Exercise directions: Leaving out the pictures, reproduce each record exactly and in full.

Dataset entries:
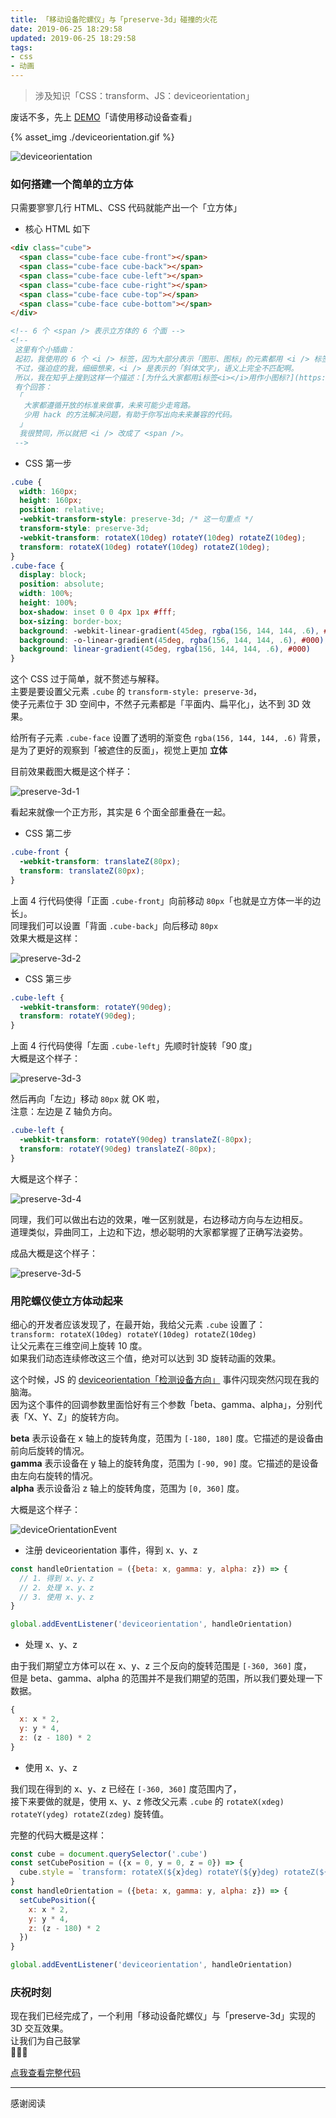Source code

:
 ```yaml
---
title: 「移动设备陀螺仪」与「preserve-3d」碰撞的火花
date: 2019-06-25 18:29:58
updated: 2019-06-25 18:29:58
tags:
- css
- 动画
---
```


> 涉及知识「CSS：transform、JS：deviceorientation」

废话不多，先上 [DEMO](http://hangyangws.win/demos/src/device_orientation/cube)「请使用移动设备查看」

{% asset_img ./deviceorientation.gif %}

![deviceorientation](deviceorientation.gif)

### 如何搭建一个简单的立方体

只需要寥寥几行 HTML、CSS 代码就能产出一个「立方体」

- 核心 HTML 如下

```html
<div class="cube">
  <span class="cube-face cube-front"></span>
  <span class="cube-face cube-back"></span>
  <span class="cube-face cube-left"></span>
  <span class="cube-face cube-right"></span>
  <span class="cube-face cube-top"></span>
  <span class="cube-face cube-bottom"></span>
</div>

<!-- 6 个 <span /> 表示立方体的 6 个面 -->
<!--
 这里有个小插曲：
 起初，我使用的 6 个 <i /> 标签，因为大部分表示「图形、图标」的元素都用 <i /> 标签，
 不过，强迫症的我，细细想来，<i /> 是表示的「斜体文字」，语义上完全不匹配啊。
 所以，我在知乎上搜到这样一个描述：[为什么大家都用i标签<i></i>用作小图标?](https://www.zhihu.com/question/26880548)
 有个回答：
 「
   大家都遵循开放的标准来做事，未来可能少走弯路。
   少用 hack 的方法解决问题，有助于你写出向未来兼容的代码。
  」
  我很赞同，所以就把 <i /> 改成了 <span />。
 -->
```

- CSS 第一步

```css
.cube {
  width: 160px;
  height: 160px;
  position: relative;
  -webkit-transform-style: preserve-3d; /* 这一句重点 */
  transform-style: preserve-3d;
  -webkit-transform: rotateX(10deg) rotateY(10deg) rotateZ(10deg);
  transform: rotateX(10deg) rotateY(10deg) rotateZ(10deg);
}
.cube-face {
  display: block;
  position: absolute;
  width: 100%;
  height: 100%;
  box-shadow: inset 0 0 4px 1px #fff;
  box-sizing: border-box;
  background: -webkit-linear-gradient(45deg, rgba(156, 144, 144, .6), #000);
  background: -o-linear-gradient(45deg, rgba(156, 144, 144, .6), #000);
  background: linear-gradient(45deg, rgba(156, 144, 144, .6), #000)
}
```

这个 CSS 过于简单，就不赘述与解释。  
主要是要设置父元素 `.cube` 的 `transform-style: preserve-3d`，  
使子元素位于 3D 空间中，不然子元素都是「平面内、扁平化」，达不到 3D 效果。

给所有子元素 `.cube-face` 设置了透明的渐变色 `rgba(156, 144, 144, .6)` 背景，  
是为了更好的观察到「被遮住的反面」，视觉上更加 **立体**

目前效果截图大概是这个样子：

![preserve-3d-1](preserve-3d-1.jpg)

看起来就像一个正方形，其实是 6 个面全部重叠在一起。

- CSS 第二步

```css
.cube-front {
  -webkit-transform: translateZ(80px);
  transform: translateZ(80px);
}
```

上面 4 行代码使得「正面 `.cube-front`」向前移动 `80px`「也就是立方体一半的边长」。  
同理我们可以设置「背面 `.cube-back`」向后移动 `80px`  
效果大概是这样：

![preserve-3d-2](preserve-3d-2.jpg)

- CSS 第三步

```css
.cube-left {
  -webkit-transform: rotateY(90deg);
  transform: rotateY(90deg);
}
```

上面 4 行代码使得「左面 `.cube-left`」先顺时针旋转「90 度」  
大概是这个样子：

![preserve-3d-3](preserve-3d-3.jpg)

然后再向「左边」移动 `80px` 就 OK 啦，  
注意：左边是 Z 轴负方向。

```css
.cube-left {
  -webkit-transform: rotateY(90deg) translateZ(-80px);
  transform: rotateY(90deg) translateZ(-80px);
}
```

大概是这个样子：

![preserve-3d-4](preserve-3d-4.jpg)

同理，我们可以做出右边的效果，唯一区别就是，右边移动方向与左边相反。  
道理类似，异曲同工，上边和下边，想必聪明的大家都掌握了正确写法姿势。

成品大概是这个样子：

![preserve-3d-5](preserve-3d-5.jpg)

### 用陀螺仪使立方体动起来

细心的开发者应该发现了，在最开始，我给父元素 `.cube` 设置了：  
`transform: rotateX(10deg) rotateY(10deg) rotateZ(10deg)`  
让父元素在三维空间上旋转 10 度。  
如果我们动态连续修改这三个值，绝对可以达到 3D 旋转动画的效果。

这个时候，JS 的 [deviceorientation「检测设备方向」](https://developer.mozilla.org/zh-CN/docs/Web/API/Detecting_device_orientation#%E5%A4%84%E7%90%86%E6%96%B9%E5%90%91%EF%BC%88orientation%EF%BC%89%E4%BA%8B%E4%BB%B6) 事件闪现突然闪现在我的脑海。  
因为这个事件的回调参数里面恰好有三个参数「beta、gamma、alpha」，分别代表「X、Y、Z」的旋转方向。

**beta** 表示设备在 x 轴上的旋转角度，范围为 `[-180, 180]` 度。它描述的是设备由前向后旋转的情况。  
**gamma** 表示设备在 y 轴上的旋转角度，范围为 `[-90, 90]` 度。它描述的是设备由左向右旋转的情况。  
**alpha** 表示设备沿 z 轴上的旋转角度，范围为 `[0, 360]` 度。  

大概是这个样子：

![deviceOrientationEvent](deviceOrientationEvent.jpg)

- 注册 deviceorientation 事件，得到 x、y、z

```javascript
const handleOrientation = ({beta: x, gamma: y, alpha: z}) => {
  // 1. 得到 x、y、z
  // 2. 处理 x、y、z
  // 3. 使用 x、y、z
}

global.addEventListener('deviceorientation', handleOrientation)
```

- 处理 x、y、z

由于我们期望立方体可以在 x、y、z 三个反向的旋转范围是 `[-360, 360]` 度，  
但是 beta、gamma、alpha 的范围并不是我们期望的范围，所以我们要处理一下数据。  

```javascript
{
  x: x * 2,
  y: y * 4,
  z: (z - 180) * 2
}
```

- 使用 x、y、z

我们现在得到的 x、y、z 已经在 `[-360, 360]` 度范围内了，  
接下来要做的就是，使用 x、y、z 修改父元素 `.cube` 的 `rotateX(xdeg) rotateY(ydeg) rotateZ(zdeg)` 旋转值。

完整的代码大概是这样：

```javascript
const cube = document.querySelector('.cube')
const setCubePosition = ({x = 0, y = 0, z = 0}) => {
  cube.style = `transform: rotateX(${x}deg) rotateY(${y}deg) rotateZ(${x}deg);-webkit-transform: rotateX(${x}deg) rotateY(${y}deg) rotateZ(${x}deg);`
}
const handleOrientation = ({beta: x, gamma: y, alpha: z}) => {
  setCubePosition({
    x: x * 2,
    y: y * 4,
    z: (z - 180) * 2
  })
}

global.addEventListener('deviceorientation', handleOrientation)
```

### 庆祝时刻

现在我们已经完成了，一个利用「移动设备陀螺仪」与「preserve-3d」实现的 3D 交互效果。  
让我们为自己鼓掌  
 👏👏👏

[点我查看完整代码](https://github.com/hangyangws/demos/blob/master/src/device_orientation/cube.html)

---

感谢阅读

Answer box:
Source code

:
 ```yaml
---
title: 「移动设备陀螺仪」与「preserve-3d」碰撞的火花
date: 2019-06-25 18:29:58
updated: 2019-06-25 18:29:58
tags:
- css
- 动画
---
```


> 涉及知识「CSS：transform、JS：deviceorientation」

废话不多，先上 [DEMO](http://hangyangws.win/demos/src/device_orientation/cube)「请使用移动设备查看」

{% asset_img ./deviceorientation.gif %}

![deviceorientation](deviceorientation.gif)

### 如何搭建一个简单的立方体

只需要寥寥几行 HTML、CSS 代码就能产出一个「立方体」

- 核心 HTML 如下

```html
<div class="cube">
  <span class="cube-face cube-front"></span>
  <span class="cube-face cube-back"></span>
  <span class="cube-face cube-left"></span>
  <span class="cube-face cube-right"></span>
  <span class="cube-face cube-top"></span>
  <span class="cube-face cube-bottom"></span>
</div>

<!-- 6 个 <span /> 表示立方体的 6 个面 -->
<!--
 这里有个小插曲：
 起初，我使用的 6 个 <i /> 标签，因为大部分表示「图形、图标」的元素都用 <i /> 标签，
 不过，强迫症的我，细细想来，<i /> 是表示的「斜体文字」，语义上完全不匹配啊。
 所以，我在知乎上搜到这样一个描述：[为什么大家都用i标签<i></i>用作小图标?](https://www.zhihu.com/question/26880548)
 有个回答：
 「
   大家都遵循开放的标准来做事，未来可能少走弯路。
   少用 hack 的方法解决问题，有助于你写出向未来兼容的代码。
  」
  我很赞同，所以就把 <i /> 改成了 <span />。
 -->
```

- CSS 第一步

```css
.cube {
  width: 160px;
  height: 160px;
  position: relative;
  -webkit-transform-style: preserve-3d; /* 这一句重点 */
  transform-style: preserve-3d;
  -webkit-transform: rotateX(10deg) rotateY(10deg) rotateZ(10deg);
  transform: rotateX(10deg) rotateY(10deg) rotateZ(10deg);
}
.cube-face {
  display: block;
  position: absolute;
  width: 100%;
  height: 100%;
  box-shadow: inset 0 0 4px 1px #fff;
  box-sizing: border-box;
  background: -webkit-linear-gradient(45deg, rgba(156, 144, 144, .6), #000);
  background: -o-linear-gradient(45deg, rgba(156, 144, 144, .6), #000);
  background: linear-gradient(45deg, rgba(156, 144, 144, .6), #000)
}
```

这个 CSS 过于简单，就不赘述与解释。  
主要是要设置父元素 `.cube` 的 `transform-style: preserve-3d`，  
使子元素位于 3D 空间中，不然子元素都是「平面内、扁平化」，达不到 3D 效果。

给所有子元素 `.cube-face` 设置了透明的渐变色 `rgba(156, 144, 144, .6)` 背景，  
是为了更好的观察到「被遮住的反面」，视觉上更加 **立体**

目前效果截图大概是这个样子：

![preserve-3d-1](preserve-3d-1.jpg)

看起来就像一个正方形，其实是 6 个面全部重叠在一起。

- CSS 第二步

```css
.cube-front {
  -webkit-transform: translateZ(80px);
  transform: translateZ(80px);
}
```

上面 4 行代码使得「正面 `.cube-front`」向前移动 `80px`「也就是立方体一半的边长」。  
同理我们可以设置「背面 `.cube-back`」向后移动 `80px`  
效果大概是这样：

![preserve-3d-2](preserve-3d-2.jpg)

- CSS 第三步

```css
.cube-left {
  -webkit-transform: rotateY(90deg);
  transform: rotateY(90deg);
}
```

上面 4 行代码使得「左面 `.cube-left`」先顺时针旋转「90 度」  
大概是这个样子：

![preserve-3d-3](preserve-3d-3.jpg)

然后再向「左边」移动 `80px` 就 OK 啦，  
注意：左边是 Z 轴负方向。

```css
.cube-left {
  -webkit-transform: rotateY(90deg) translateZ(-80px);
  transform: rotateY(90deg) translateZ(-80px);
}
```

大概是这个样子：

![preserve-3d-4](preserve-3d-4.jpg)

同理，我们可以做出右边的效果，唯一区别就是，右边移动方向与左边相反。  
道理类似，异曲同工，上边和下边，想必聪明的大家都掌握了正确写法姿势。

成品大概是这个样子：

![preserve-3d-5](preserve-3d-5.jpg)

### 用陀螺仪使立方体动起来

细心的开发者应该发现了，在最开始，我给父元素 `.cube` 设置了：  
`transform: rotateX(10deg) rotateY(10deg) rotateZ(10deg)`  
让父元素在三维空间上旋转 10 度。  
如果我们动态连续修改这三个值，绝对可以达到 3D 旋转动画的效果。

这个时候，JS 的 [deviceorientation「检测设备方向」](https://developer.mozilla.org/zh-CN/docs/Web/API/Detecting_device_orientation#%E5%A4%84%E7%90%86%E6%96%B9%E5%90%91%EF%BC%88orientation%EF%BC%89%E4%BA%8B%E4%BB%B6) 事件闪现突然闪现在我的脑海。  
因为这个事件的回调参数里面恰好有三个参数「beta、gamma、alpha」，分别代表「X、Y、Z」的旋转方向。

**beta** 表示设备在 x 轴上的旋转角度，范围为 `[-180, 180]` 度。它描述的是设备由前向后旋转的情况。  
**gamma** 表示设备在 y 轴上的旋转角度，范围为 `[-90, 90]` 度。它描述的是设备由左向右旋转的情况。  
**alpha** 表示设备沿 z 轴上的旋转角度，范围为 `[0, 360]` 度。  

大概是这个样子：

![deviceOrientationEvent](deviceOrientationEvent.jpg)

- 注册 deviceorientation 事件，得到 x、y、z

```javascript
const handleOrientation = ({beta: x, gamma: y, alpha: z}) => {
  // 1. 得到 x、y、z
  // 2. 处理 x、y、z
  // 3. 使用 x、y、z
}

global.addEventListener('deviceorientation', handleOrientation)
```

- 处理 x、y、z

由于我们期望立方体可以在 x、y、z 三个反向的旋转范围是 `[-360, 360]` 度，  
但是 beta、gamma、alpha 的范围并不是我们期望的范围，所以我们要处理一下数据。  

```javascript
{
  x: x * 2,
  y: y * 4,
  z: (z - 180) * 2
}
```

- 使用 x、y、z

我们现在得到的 x、y、z 已经在 `[-360, 360]` 度范围内了，  
接下来要做的就是，使用 x、y、z 修改父元素 `.cube` 的 `rotateX(xdeg) rotateY(ydeg) rotateZ(zdeg)` 旋转值。

完整的代码大概是这样：

```javascript
const cube = document.querySelector('.cube')
const setCubePosition = ({x = 0, y = 0, z = 0}) => {
  cube.style = `transform: rotateX(${x}deg) rotateY(${y}deg) rotateZ(${x}deg);-webkit-transform: rotateX(${x}deg) rotateY(${y}deg) rotateZ(${x}deg);`
}
const handleOrientation = ({beta: x, gamma: y, alpha: z}) => {
  setCubePosition({
    x: x * 2,
    y: y * 4,
    z: (z - 180) * 2
  })
}

global.addEventListener('deviceorientation', handleOrientation)
```

### 庆祝时刻

现在我们已经完成了，一个利用「移动设备陀螺仪」与「preserve-3d」实现的 3D 交互效果。  
让我们为自己鼓掌  
 👏👏👏

[点我查看完整代码](https://github.com/hangyangws/demos/blob/master/src/device_orientation/cube.html)

---

感谢阅读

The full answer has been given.